> _Task to complete_: Everything from the first line of the entries below through the line holding "also have to" must be printed exactly as written.

-.-.-

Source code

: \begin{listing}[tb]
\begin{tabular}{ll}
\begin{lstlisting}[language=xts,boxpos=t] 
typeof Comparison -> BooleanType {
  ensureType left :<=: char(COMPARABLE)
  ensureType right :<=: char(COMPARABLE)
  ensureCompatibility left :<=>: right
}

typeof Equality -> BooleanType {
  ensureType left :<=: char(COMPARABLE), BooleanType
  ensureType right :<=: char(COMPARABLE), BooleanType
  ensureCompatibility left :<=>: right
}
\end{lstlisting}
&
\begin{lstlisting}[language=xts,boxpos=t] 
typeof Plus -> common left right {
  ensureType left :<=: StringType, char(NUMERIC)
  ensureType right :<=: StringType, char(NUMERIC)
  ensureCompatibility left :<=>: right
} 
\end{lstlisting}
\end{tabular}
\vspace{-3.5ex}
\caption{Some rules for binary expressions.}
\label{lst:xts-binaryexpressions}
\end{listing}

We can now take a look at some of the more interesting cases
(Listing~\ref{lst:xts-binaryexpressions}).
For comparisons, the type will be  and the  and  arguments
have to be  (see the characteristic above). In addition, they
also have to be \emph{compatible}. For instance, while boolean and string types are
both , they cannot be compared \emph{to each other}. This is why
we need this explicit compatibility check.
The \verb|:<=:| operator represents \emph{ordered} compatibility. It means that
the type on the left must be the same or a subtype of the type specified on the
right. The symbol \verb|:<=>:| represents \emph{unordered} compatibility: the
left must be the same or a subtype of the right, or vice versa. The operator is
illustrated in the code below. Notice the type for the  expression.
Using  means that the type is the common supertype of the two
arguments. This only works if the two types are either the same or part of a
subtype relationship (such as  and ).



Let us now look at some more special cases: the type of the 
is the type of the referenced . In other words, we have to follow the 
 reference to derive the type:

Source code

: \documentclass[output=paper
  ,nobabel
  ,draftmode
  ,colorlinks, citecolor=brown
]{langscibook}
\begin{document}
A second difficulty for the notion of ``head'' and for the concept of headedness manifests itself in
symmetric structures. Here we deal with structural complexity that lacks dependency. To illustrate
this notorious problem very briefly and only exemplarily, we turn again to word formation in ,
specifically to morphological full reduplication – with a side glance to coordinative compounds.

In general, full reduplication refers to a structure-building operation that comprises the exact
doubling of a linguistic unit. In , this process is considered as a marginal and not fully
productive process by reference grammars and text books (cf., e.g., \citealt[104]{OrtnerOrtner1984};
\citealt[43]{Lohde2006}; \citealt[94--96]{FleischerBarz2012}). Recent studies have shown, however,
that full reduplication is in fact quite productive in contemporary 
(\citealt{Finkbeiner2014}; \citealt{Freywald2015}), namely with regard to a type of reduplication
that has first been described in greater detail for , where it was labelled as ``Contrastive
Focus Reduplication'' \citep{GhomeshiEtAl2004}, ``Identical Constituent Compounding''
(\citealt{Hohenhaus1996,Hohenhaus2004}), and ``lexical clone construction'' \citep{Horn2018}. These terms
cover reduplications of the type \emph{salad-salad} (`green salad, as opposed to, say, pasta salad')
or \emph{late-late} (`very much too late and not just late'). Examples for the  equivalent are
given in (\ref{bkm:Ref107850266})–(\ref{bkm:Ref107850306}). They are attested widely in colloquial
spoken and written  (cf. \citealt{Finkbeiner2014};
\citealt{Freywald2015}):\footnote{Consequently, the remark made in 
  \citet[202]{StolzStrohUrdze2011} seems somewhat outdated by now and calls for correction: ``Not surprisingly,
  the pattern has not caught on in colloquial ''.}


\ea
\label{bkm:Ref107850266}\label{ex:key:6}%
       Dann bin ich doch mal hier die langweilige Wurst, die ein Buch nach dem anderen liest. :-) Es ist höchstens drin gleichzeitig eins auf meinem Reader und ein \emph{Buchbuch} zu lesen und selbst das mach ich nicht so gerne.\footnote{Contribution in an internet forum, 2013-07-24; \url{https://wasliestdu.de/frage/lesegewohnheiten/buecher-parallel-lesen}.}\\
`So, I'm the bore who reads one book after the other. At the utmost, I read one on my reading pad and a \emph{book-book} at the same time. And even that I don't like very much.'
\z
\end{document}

-.-.-

> _Result of this exercise_:
Source code

: \begin{listing}[tb]
\begin{tabular}{ll}
\begin{lstlisting}[language=xts,boxpos=t] 
typeof Comparison -> BooleanType {
  ensureType left :<=: char(COMPARABLE)
  ensureType right :<=: char(COMPARABLE)
  ensureCompatibility left :<=>: right
}

typeof Equality -> BooleanType {
  ensureType left :<=: char(COMPARABLE), BooleanType
  ensureType right :<=: char(COMPARABLE), BooleanType
  ensureCompatibility left :<=>: right
}
\end{lstlisting}
&
\begin{lstlisting}[language=xts,boxpos=t] 
typeof Plus -> common left right {
  ensureType left :<=: StringType, char(NUMERIC)
  ensureType right :<=: StringType, char(NUMERIC)
  ensureCompatibility left :<=>: right
} 
\end{lstlisting}
\end{tabular}
\vspace{-3.5ex}
\caption{Some rules for binary expressions.}
\label{lst:xts-binaryexpressions}
\end{listing}

We can now take a look at some of the more interesting cases
(Listing~\ref{lst:xts-binaryexpressions}).
For comparisons, the type will be  and the  and  arguments
have to be  (see the characteristic above). In addition, they
also have to be \emph{compatible}. For instance, while boolean and string types are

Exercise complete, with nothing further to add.